> _TASK ITEM_:
Reproduce the records word for word, with nothing left out.

───── SOURCE DATA ─────

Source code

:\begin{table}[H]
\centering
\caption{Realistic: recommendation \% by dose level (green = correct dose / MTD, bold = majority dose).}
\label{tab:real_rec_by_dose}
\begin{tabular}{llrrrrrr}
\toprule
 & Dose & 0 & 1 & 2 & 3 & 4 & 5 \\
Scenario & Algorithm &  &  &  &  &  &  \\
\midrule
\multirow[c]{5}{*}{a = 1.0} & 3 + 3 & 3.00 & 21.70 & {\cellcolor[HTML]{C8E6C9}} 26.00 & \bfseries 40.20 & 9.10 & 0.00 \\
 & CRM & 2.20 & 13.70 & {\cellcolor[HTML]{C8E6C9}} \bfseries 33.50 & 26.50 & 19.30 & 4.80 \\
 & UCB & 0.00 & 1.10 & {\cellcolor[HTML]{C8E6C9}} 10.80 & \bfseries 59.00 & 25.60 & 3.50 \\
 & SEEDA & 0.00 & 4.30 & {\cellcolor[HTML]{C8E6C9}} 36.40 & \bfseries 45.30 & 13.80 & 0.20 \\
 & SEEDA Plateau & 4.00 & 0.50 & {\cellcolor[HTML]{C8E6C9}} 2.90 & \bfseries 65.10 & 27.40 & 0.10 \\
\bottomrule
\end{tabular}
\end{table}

─────

> _SOLUTION TO THE EXERCISE_:
Source code

:\begin{table}[H]
\centering
\caption{Realistic: recommendation \% by dose level (green = correct dose / MTD, bold = majority dose).}
\label{tab:real_rec_by_dose}
\begin{tabular}{llrrrrrr}
\toprule
 & Dose & 0 & 1 & 2 & 3 & 4 & 5 \\
Scenario & Algorithm &  &  &  &  &  &  \\
\midrule
\multirow[c]{5}{*}{a = 1.0} & 3 + 3 & 3.00 & 21.70 & {\cellcolor[HTML]{C8E6C9}} 26.00 & \bfseries 40.20 & 9.10 & 0.00 \\
 & CRM & 2.20 & 13.70 & {\cellcolor[HTML]{C8E6C9}} \bfseries 33.50 & 26.50 & 19.30 & 4.80 \\
 & UCB & 0.00 & 1.10 & {\cellcolor[HTML]{C8E6C9}} 10.80 & \bfseries 59.00 & 25.60 & 3.50 \\
 & SEEDA & 0.00 & 4.30 & {\cellcolor[HTML]{C8E6C9}} 36.40 & \bfseries 45.30 & 13.80 & 0.20 \\
 & SEEDA Plateau & 4.00 & 0.50 & {\cellcolor[HTML]{C8E6C9}} 2.90 & \bfseries 65.10 & 27.40 & 0.10 \\
\bottomrule
\end{tabular}
\end{table}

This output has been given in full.